Do you (also) dream of a life on Mars? Then prepare yourself well to work hard; food from the earth will not come. Your future vegetable garden will therefore become essential. Recent research now shows that it can be a bit messy.
To be clear: you are not supposed to randomly put plants in the ground. Instead, it is much more about finding the right balance, where cooperation between different plants will be central. This is evident from a new study published in the journal PLoS ONE. For this research, the scientists grew tomatoes, peas and carrots in different types of soil. This shows that – with the right combination of different factors – plants can do a lot better if they are a little mixed up. Scientist Wieger Wamelink contributed to the research. He tells Scientias.nl: “We were surprised to see how well the tomatoes did in the end. At the same time we noticed that the roots were lagging behind. This is probably because the peas and tomatoes grew very large – thus taking the light away from the roots. For subsequent experiments, we want to look for a more balanced species composition.”
Intercropping
As stated earlier; Setting up a vegetable garden on Mars is a lot more difficult than you might think. That starts with the soil itself. For example, the research shows that even sand would be more suitable for growing crops than regolith from Mars. Wamelink explains: “Mars regolith is very nutrient poor; nitrogen in the form of nitrate or ammonium is almost completely absent. This is the reason to use bacteria. However, they do need phosphate, which is unfortunately only available to a limited extent.” For the research, the scientists tested three different soil types: sand, a simulant that imitates Martian regolith and normal potting soil. They then enriched these different soil types with the bacteria Rhizobium leguminosarum. This bacterium therefore had the important task of giving the plants a helping hand. They did this by entering into a symbiotic relationship with the pea. Wamelink says: “The peas were chosen because they live together with the rhizobium bacteria. The bacteria extract nitrogen from the air, which is then converted into ammonium. This process often leaks ammonium, which the other plants can benefit from.”
The other vegetables chosen also had a good reason for being present. Wamelink continues: “Tomatoes and peas like to grow together, so the peas can hitch a ride with the tomatoes, as it were. The roots were mainly chosen because they grow underground. In theory, they should be able to benefit additionally from the leaking ammonium.” Although the experiment was so beautifully conceived, it certainly had its difficulties: “The tomatoes formed large, sturdy plants,” Wamelink sighs. “That wasn’t the intention, but it happened anyway. This took so much light away from the other species that they began to compete.”

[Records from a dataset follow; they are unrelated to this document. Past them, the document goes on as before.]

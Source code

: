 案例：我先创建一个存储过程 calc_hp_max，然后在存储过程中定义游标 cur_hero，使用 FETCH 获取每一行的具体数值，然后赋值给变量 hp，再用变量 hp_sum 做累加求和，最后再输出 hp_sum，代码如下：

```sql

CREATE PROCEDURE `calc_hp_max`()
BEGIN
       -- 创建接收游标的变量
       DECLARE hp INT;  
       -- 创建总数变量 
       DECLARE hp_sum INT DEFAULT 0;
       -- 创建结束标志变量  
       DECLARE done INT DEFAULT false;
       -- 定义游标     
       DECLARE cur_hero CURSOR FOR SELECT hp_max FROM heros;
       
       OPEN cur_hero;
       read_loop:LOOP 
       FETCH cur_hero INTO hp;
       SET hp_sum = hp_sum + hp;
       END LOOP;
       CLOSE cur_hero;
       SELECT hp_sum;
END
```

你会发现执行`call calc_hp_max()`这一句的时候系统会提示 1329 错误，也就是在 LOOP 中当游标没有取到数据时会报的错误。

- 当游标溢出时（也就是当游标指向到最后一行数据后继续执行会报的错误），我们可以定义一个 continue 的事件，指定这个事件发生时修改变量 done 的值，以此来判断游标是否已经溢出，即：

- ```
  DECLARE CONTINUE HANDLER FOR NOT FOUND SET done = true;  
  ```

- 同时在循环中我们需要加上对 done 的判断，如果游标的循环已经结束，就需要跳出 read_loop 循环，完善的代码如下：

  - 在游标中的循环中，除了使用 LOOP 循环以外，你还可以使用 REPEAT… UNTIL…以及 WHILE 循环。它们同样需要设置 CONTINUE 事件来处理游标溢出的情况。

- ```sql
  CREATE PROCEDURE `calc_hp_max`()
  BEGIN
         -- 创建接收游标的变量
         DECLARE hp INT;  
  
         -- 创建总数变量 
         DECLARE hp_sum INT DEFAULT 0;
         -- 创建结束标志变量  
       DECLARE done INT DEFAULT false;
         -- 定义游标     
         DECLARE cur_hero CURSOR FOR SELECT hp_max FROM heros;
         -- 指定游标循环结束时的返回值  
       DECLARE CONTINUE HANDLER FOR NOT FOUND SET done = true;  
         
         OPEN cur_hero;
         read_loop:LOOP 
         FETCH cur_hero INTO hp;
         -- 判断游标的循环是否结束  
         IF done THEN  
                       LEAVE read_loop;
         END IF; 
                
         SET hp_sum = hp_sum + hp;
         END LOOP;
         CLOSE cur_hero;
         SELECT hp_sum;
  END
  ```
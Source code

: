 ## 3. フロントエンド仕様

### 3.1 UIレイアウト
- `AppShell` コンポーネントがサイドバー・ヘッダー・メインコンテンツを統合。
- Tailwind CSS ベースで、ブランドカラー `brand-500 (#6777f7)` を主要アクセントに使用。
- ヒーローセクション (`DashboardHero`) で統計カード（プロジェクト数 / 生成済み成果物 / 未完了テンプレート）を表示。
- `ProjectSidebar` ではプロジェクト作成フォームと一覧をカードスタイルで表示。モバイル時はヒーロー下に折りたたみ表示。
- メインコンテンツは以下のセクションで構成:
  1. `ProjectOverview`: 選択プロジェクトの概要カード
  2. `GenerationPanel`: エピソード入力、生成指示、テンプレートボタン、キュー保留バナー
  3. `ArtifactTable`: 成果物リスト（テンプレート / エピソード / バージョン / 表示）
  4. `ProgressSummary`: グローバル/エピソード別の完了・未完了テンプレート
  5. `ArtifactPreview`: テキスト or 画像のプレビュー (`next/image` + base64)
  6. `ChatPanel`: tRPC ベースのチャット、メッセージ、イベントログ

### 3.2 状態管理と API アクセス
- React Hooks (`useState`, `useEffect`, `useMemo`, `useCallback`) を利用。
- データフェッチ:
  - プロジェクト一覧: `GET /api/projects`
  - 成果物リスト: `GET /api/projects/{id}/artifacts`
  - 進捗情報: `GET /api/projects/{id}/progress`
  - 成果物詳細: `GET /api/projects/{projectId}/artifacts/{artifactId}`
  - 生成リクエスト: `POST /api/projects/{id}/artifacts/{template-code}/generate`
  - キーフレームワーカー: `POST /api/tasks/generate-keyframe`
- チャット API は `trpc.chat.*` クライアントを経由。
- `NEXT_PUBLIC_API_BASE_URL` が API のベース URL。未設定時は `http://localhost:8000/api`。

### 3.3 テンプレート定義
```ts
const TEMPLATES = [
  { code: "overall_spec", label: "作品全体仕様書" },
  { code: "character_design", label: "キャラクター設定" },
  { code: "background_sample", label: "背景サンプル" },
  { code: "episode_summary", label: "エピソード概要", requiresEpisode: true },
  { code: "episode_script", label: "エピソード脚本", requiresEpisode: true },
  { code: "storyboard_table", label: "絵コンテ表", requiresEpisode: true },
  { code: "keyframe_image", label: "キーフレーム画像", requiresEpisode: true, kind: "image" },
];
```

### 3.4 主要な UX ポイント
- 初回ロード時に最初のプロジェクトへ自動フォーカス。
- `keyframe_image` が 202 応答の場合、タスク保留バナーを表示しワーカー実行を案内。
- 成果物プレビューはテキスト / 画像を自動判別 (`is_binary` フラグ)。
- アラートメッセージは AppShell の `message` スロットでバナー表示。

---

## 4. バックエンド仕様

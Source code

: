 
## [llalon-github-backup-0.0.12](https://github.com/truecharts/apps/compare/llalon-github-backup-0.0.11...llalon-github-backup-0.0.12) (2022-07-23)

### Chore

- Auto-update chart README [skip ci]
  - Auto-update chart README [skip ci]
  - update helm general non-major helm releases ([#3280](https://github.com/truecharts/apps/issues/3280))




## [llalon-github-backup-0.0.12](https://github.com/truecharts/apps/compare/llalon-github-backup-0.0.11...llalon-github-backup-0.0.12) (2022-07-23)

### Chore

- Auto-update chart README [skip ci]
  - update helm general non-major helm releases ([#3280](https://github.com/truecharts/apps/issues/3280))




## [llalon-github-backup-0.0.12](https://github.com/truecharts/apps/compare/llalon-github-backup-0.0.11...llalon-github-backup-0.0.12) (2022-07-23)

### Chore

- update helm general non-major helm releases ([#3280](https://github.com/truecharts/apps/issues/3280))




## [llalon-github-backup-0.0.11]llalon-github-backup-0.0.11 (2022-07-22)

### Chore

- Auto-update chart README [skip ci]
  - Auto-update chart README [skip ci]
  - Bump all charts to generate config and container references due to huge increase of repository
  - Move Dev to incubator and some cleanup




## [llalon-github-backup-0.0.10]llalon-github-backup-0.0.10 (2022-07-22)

In addition, it turned out that the bacteria did not always have an easy time: it was possible in Mars regolith R. leguminosarum hardly expressed, while it did so well in sand that all plants benefited from it. Wamelink thinks he knows why this is the case: “The moment of adding the bacteria is very important, as is the moisture balance. I therefore think that both factors could have been better. For example, adding (the bacteria, ed.) during a previous study with green beans worked well – also in combination with Mars regolith.”
Perchloraat
The results of the research are significant, because they show that setting up a vegetable garden on Mars is really not that easy. Nevertheless, during this research the scientists also discovered that the combination of tomatoes and peas seems to work very well. Wamelink says: “In the future we want to continue our research, continuing to test which varieties fit well together. We therefore look at other crops – and potatoes in particular. This vegetable grows quickly, requires little space and has a large yield. This is ideal for space.”
Perchloraat
Unfortunately, there is one last, important threat to the future vegetable garden on Mars: perchlorate – a salt that is common in the Martian soil. Wamelink says: “Perchlorate is a really serious problem. Not only for plants, but also for people and equipment.” However, the scientist also hopes to have found a solution for perchlorate: “An experiment is now underway (to combat perchlorate, ed.), and I have already done a kind of pilot experiment myself. The idea here was that, because salt-loving plants can tolerate salts well, they can hopefully also filter perchlorate from the soil. In any case, this is already possible with samphire, and to a lesser extent even with quinoa.”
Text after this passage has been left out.